[GIVEN RECORDS]
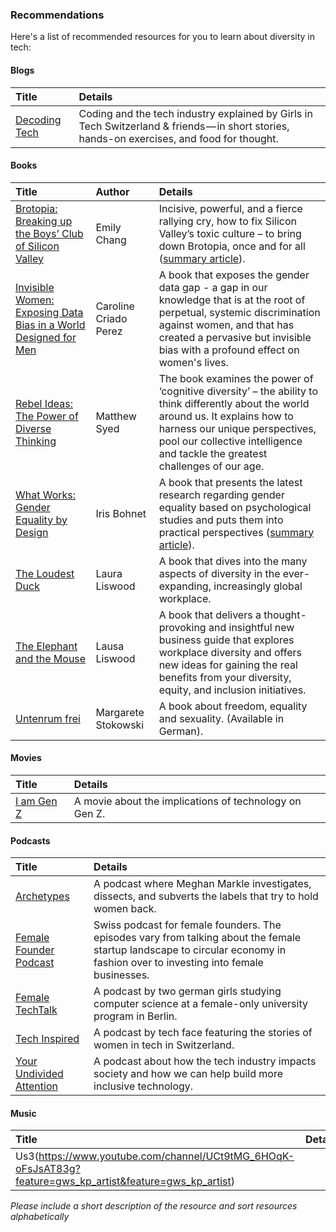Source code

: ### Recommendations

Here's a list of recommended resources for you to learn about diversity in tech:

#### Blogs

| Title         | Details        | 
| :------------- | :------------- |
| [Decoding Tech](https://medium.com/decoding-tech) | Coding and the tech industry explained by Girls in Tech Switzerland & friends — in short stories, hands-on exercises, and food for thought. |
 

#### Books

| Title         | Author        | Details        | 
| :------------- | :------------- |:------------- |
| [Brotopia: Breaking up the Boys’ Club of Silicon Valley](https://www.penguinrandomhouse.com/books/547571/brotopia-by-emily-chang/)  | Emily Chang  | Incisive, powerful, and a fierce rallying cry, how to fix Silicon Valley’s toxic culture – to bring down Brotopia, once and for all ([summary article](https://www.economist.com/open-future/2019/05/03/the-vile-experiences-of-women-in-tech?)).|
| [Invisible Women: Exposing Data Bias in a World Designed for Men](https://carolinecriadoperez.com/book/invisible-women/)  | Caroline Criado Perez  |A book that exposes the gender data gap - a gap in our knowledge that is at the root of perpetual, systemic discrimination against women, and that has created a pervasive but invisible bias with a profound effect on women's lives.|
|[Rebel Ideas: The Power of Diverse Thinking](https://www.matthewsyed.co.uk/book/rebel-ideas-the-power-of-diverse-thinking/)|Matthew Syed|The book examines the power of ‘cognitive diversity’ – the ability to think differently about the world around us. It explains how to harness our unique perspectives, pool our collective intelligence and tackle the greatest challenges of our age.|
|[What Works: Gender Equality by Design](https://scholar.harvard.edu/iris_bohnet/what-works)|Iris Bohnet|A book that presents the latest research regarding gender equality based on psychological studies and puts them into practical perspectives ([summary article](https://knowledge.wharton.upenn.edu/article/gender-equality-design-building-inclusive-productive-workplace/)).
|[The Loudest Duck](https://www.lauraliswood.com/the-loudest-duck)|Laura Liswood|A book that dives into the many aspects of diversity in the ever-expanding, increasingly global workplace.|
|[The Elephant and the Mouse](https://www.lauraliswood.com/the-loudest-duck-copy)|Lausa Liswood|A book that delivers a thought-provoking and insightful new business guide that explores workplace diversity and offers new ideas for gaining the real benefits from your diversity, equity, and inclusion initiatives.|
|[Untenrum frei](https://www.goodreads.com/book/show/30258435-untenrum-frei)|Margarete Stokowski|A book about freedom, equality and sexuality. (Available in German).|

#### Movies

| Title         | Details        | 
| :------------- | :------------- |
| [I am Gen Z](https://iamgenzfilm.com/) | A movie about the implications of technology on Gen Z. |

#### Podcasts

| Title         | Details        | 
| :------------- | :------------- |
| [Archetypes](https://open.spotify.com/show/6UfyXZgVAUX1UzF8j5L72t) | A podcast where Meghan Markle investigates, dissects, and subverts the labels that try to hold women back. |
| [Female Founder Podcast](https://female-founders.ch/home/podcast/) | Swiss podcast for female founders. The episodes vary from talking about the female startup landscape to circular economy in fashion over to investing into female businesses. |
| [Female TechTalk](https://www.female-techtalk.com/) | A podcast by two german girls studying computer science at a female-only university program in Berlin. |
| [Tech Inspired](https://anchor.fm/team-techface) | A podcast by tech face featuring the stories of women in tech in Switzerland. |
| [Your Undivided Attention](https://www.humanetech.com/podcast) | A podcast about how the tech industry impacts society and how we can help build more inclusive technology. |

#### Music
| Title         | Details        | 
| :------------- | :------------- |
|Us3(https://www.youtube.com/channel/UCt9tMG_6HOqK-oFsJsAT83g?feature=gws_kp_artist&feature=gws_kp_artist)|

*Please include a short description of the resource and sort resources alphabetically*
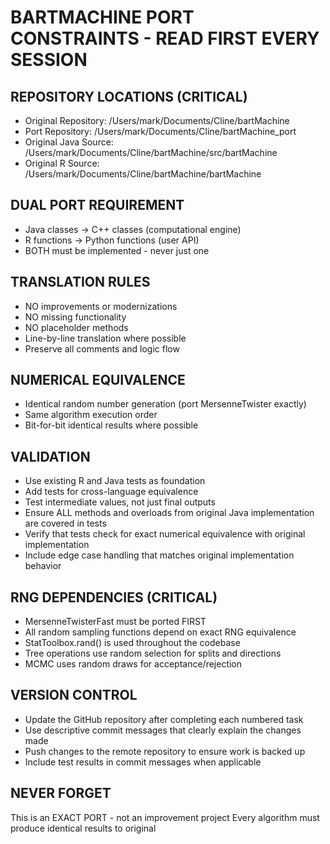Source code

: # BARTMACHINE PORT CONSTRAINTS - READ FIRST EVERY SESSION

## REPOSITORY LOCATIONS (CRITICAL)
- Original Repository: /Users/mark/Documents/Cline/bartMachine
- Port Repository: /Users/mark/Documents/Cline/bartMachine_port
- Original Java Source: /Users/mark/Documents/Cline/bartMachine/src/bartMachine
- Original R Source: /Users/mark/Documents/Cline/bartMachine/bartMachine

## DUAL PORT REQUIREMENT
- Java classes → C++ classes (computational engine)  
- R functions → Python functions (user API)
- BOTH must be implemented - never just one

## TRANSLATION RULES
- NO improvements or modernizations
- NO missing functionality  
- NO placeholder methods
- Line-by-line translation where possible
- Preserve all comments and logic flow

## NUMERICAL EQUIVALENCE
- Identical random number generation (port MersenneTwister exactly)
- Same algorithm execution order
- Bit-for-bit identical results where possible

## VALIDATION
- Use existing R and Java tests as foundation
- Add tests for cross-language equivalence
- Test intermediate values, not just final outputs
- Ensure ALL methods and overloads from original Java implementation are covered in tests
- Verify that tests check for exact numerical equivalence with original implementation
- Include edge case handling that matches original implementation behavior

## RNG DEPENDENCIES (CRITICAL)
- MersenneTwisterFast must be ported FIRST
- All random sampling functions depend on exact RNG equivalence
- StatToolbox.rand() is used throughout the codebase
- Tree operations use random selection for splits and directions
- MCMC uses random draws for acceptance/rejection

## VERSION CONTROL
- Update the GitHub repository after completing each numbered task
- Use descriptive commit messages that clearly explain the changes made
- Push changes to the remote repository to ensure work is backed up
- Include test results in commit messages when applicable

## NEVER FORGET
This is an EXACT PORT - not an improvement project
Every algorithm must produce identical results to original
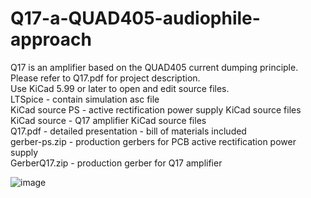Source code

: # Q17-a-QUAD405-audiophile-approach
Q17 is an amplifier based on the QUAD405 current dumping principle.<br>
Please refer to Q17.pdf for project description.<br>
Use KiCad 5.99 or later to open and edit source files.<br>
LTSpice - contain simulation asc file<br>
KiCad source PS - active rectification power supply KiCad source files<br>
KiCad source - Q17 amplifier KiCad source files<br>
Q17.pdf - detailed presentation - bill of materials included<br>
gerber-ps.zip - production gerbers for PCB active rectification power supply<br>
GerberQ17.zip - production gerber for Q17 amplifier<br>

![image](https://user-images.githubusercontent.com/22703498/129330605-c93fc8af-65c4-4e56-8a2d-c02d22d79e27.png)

[YOUR GOAL] Report only a number: how many lines in the material above contain the string "FIRST".

[YOUR RESPONSE] 2